Fail to reject null hypothesis. Variances are equal.
F-value: 1.25
Degrees of freedom: 9 14
p-value: 0.6832194382585954


### Q8. The following data represent the waiting times in minutes at two different restaurants on a Saturday night: Restaurant A: 24, 25, 28, 23, 22, 20, 27; Restaurant B: 31, 33, 35, 30, 32, 36. Conduct an F-test at the 5% significance level to determine if the variances are significantly different.

* Null hypothesis: The variances of waiting times at the two restaurants are equal.

* Alternative hypothesis: The variances of waiting times at the two restaurants are not equal.


    Restaurant A: n1 = 7, s1^2 = 8.2857
    
    Restaurant B: n2 = 6, s2^2 = 6.6667

    Calculate the F-value using the formula: F = s1^2 / s2^2
    
    F = 8.2857 / 6.6667 = 1.2428

    Calculate the critical F-value using the significance level and degrees of freedom:

    Significance level = 0.05
    
    Degrees of freedom for numerator = n1 - 1 = 6
    
    Degrees of freedom for denominator = n2 - 1 = 5
    
    Critical F-value = finv(0.025, 6, 5) = 5.1433, where finv() is the inverse of the F-distribution.

    Compare the F-value and critical F-value:
    
    F-value = 1.2428
    
    Critical F-value = 5.1433
    
    Since the F-value is less than the critical F-value, we fail to reject the null hypothesis.

    Interpret the results:
    
    There is not enough evidence to conclude that the variances of waiting times at the two restaurants are significantly different at the 5%   
    significance level.

Therefore, we can conclude that there is not enough evidence to suggest that the variance of waiting times at Restaurant A is significantly different from the variance of waiting times at Restaurant B at the 5% significance level.
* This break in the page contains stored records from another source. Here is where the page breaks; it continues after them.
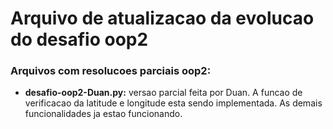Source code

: # Arquivo de atualizacao da evolucao do desafio oop2

### Arquivos com resolucoes parciais oop2:
* **desafio-oop2-Duan.py:** versao parcial feita por Duan. A funcao de verificacao da latitude e longitude esta sendo implementada. As demais funcionalidades ja estao funcionando.

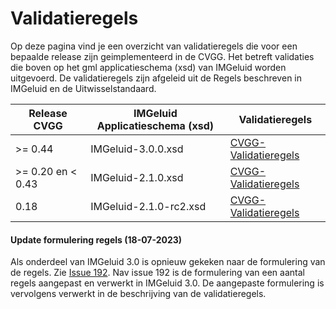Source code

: # Validatieregels

Op deze pagina vind je een overzicht van validatieregels die voor een bepaalde release zijn geimplementeerd in de CVGG. Het betreft validaties die boven op het gml applicatieschema (xsd) van IMGeluid worden uitgevoerd. De validatieregels zijn afgeleid uit de Regels beschreven in IMGeluid en de Uitwisselstandaard. 


|  Release CVGG |IMGeluid Applicatieschema (xsd) | Validatieregels | 
| ------------ | ------------ | ------------ |
| >= 0.44 | IMGeluid-3.0.0.xsd  | [CVGG-Validatieregels](https://github.com/rivm-syso/CVGG/blob/main/validatieregels/CVGG-Validatieregels.md)| 
| >= 0.20 en < 0.43  | IMGeluid-2.1.0.xsd  | [CVGG-Validatieregels](https://github.com/rivm-syso/CVGG/blob/main/validatieregels/CVGG-Validatieregels.md)| 
| 0.18  | IMGeluid-2.1.0-rc2.xsd  | [CVGG-Validatieregels](https://github.com/rivm-syso/CVGG/blob/main/validatieregels/CVGG-Validatieregels.md)| 

#### Update formulering regels (18-07-2023) ####
Als onderdeel van IMGeluid 3.0 is opnieuw gekeken naar de formulering van de regels. Zie [Issue 192](https://github.com/Geonovum/IMG/issues/192). Nav issue 192 is de formulering van een aantal regels aangepast en verwerkt in IMGeluid 3.0. De aangepaste formulering is vervolgens verwerkt in de beschrijving van de validatieregels.
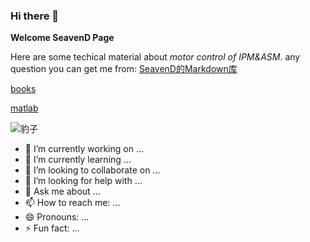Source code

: ### Hi there 👋


**Welcome SeavenD Page**

Here are some techical material about *motor control of IPM&ASM*.
any question you can get me from:
[SeavenD的Markdown库](https://github.com/SeavenD/books/README.md)

[books](https://github.com/SeavenD/books)

[matlab](https://github.com/SeavenD/matlab-script/blob/master/ffttest.m)

![豹子](SeavenD/dd.png)

- 🔭 I’m currently working on ...
- 🌱 I’m currently learning ...
- 👯 I’m looking to collaborate on ...
- 🤔 I’m looking for help with ...
- 💬 Ask me about ...
- 📫 How to reach me: ...
- 😄 Pronouns: ...
- ⚡ Fun fact: ...

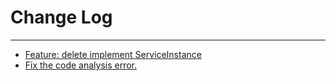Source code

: # Change Log
---

- [Feature: delete implement ServiceInstance](https://github.com/Tencent/spring-cloud-tencent/pull/481)
- [Fix the code analysis error.](https://github.com/Tencent/spring-cloud-tencent/issues/479)

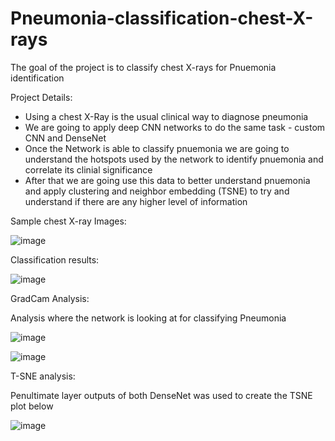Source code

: # Pneumonia-classification-chest-X-rays

The goal of the project is to classify chest X-rays for Pnuemonia identification

Project Details:

- Using a chest X-Ray is the usual clinical way to diagnose pneumonia
- We are going to apply deep CNN networks to do the same task - custom CNN and DenseNet
- Once the Network is able to classify pnuemonia we are going to understand the hotspots used by the network to identify pnuemonia and correlate its clinial significance
- After that we are going use this data to better understand pnuemonia and apply clustering and neighbor embedding (TSNE) to try and understand if there are any higher   level of information


Sample chest X-ray Images:

![image](https://user-images.githubusercontent.com/117613924/201552465-f0fc50ed-1706-4ff7-bfea-b16e511de28a.png)


Classification results:

![image](https://user-images.githubusercontent.com/117613924/201552911-f45c7bb6-49a6-4768-b93b-577abba9dbb5.png)

GradCam Analysis:

Analysis where the network is looking at for classifying Pneumonia

![image](https://user-images.githubusercontent.com/117613924/201553095-ef58eeb2-dc63-4bba-9bd4-1625c5dfad7c.png)


![image](https://user-images.githubusercontent.com/117613924/201553133-6b5d725d-a6a9-48ff-ac29-5e5c8e0fdea1.png)

T-SNE analysis:

Penultimate layer outputs of both DenseNet was used to create the TSNE plot below

![image](https://user-images.githubusercontent.com/117613924/201553178-ed9ba244-dadb-4a64-8038-01d6e850207f.png)
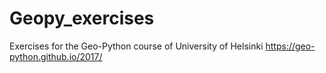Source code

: # Geopy_exercises
Exercises for the Geo-Python course of University of Helsinki
https://geo-python.github.io/2017/
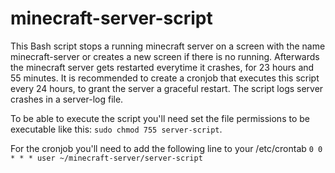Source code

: # minecraft-server-script

This Bash script stops a running minecraft server on a screen with the name minecraft-server or creates a new screen if there is no running.
Afterwards the minecraft server gets restarted everytime it crashes, for 23 hours and 55 minutes. It is recommended to create a cronjob that executes this script every 24 hours, to grant the server a graceful restart.
The script logs server crashes in a server-log file.

To be able to execute the script you'll need set the file permissions to be executable like this: `sudo chmod 755 server-script`.

For the cronjob you'll need to add the following line to your /etc/crontab
`0 0 * * * user ~/minecraft-server/server-script`
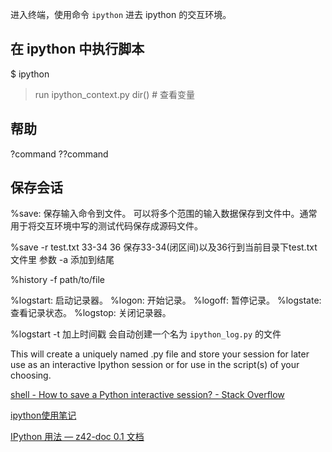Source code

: 

进入终端，使用命令 `ipython` 进去 ipython 的交互环境。


## 在 ipython 中执行脚本

$ ipython
> run ipython_context.py
> dir() # 查看变量

## 帮助

?command
??command

## 保存会话

%save: 保存输入命令到文件。
可以将多个范围的输入数据保存到文件中。通常用于将交互环境中写的测试代码保存成源码文件。

%save -r test.txt 33-34 36
保存33-34(闭区间)以及36行到当前目录下test.txt文件里
参数 -a 添加到结尾

%history -f path/to/file


%logstart: 启动记录器。
%logon: 开始记录。
%logoff: 暂停记录。
%logstate: 查看记录状态。
%logstop: 关闭记录器。


%logstart -t 加上时间戳
会自动创建一个名为 `ipython_log.py` 的文件

This will create a uniquely named .py file and store your session for later use as an interactive Ipython session or for use in the script(s) of your choosing.


[shell - How to save a Python interactive session? - Stack Overflow](http://stackoverflow.com/questions/947810/how-to-save-a-python-interactive-session)

[ipython使用笔记](http://blog.just4fun.site/learning-ipython.html)


[IPython 用法 — z42-doc 0.1 文档](http://z42.readthedocs.io/zh/latest/devtools/ipython.html)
### Q9. The following data represent the test scores of two groups of students: 
    Group A: 80, 85, 90, 92, 87, 83;
    Group B: 75, 78, 82, 79, 81, 84. Conduct an F-test at the 1% significance level to determine if the variances are significantly different.

In [6]:
import numpy as np
from scipy.stats import f

group_a = np.array([80, 85, 90, 92, 87, 83])
group_b = np.array([75, 78, 82, 79, 81, 84])

var_a = np.var(group_a, ddof=1)
var_b = np.var(group_b, ddof=1)

f_value = var_a / var_b

# degrees of freedom for the F-test
dfn = len(group_a) - 1
dfd = len(group_b) - 1

# calculate the critical F-value at the 1% significance level
alpha = 0.01
f_crit = f.ppf(q=1-alpha, dfn=dfn, dfd=dfd)

# compare the calculated F-value with the critical F-value
if f_value > f_crit:
    print("Reject null hypothesis: variances are significantly different.")
else:
    print("Fail to reject null hypothesis: variances are not significantly different.")


Fail to reject null hypothesis: variances are not significantly different.